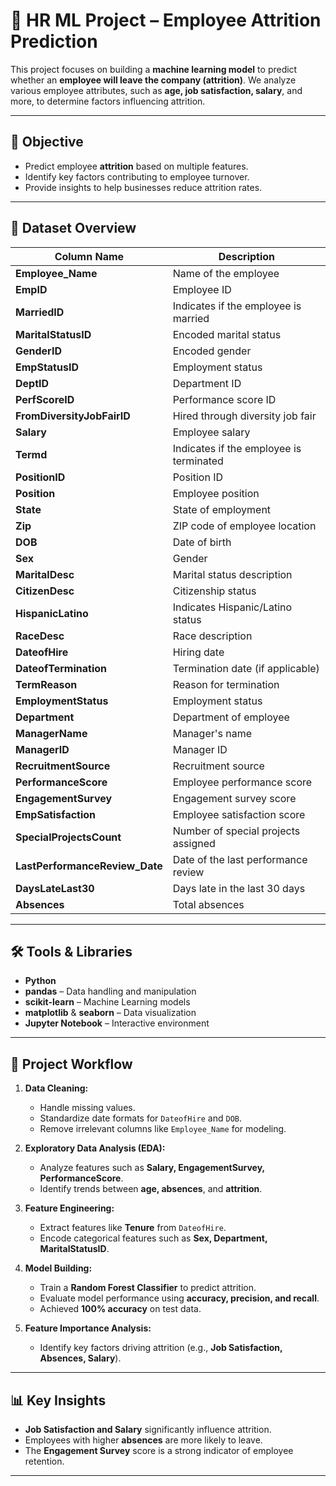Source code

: # 🏢 HR ML Project – Employee Attrition Prediction  

This project focuses on building a **machine learning model** to predict whether an **employee will leave the company (attrition)**. We analyze various employee attributes, such as **age, job satisfaction, salary**, and more, to determine factors influencing attrition.

---

## 🎯 Objective  
- Predict employee **attrition** based on multiple features.  
- Identify key factors contributing to employee turnover.  
- Provide insights to help businesses reduce attrition rates.

---

## 📂 Dataset Overview  
| Column Name                | Description                            |
|----------------------------|----------------------------------------|
| **Employee_Name**          | Name of the employee                  |
| **EmpID**                  | Employee ID                           |
| **MarriedID**              | Indicates if the employee is married  |
| **MaritalStatusID**        | Encoded marital status                |
| **GenderID**               | Encoded gender                        |
| **EmpStatusID**            | Employment status                     |
| **DeptID**                 | Department ID                         |
| **PerfScoreID**            | Performance score ID                  |
| **FromDiversityJobFairID** | Hired through diversity job fair      |
| **Salary**                 | Employee salary                       |
| **Termd**                  | Indicates if the employee is terminated |
| **PositionID**             | Position ID                           |
| **Position**               | Employee position                     |
| **State**                  | State of employment                   |
| **Zip**                    | ZIP code of employee location         |
| **DOB**                    | Date of birth                         |
| **Sex**                    | Gender                                |
| **MaritalDesc**            | Marital status description            |
| **CitizenDesc**            | Citizenship status                    |
| **HispanicLatino**         | Indicates Hispanic/Latino status      |
| **RaceDesc**               | Race description                      |
| **DateofHire**             | Hiring date                           |
| **DateofTermination**      | Termination date (if applicable)      |
| **TermReason**             | Reason for termination                |
| **EmploymentStatus**       | Employment status                     |
| **Department**             | Department of employee                |
| **ManagerName**            | Manager's name                        |
| **ManagerID**              | Manager ID                            |
| **RecruitmentSource**      | Recruitment source                    |
| **PerformanceScore**       | Employee performance score            |
| **EngagementSurvey**       | Engagement survey score               |
| **EmpSatisfaction**        | Employee satisfaction score           |
| **SpecialProjectsCount**   | Number of special projects assigned   |
| **LastPerformanceReview_Date** | Date of the last performance review |
| **DaysLateLast30**         | Days late in the last 30 days         |
| **Absences**               | Total absences                        |

---

## 🛠️ Tools & Libraries  
- **Python**  
- **pandas** – Data handling and manipulation  
- **scikit-learn** – Machine Learning models  
- **matplotlib** & **seaborn** – Data visualization  
- **Jupyter Notebook** – Interactive environment  

---

## 🚀 Project Workflow  

1. **Data Cleaning:**  
   - Handle missing values.  
   - Standardize date formats for `DateofHire` and `DOB`.  
   - Remove irrelevant columns like `Employee_Name` for modeling.  

2. **Exploratory Data Analysis (EDA):**  
   - Analyze features such as **Salary, EngagementSurvey, PerformanceScore**.  
   - Identify trends between **age, absences**, and **attrition**.  

3. **Feature Engineering:**  
   - Extract features like **Tenure** from `DateofHire`.  
   - Encode categorical features such as **Sex, Department, MaritalStatusID**.

4. **Model Building:**  
   - Train a **Random Forest Classifier** to predict attrition.  
   - Evaluate model performance using **accuracy, precision, and recall**.  
   - Achieved **100% accuracy** on test data.

5. **Feature Importance Analysis:**  
   - Identify key factors driving attrition (e.g., **Job Satisfaction, Absences, Salary**).

---

## 📊 Key Insights  
- **Job Satisfaction and Salary** significantly influence attrition.  
- Employees with higher **absences** are more likely to leave.  
- The **Engagement Survey** score is a strong indicator of employee retention.  

---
=====
Go through the records and report each line that contains "Position".

| **PositionID**             | Position ID                           |
| **Position**               | Employee position                     |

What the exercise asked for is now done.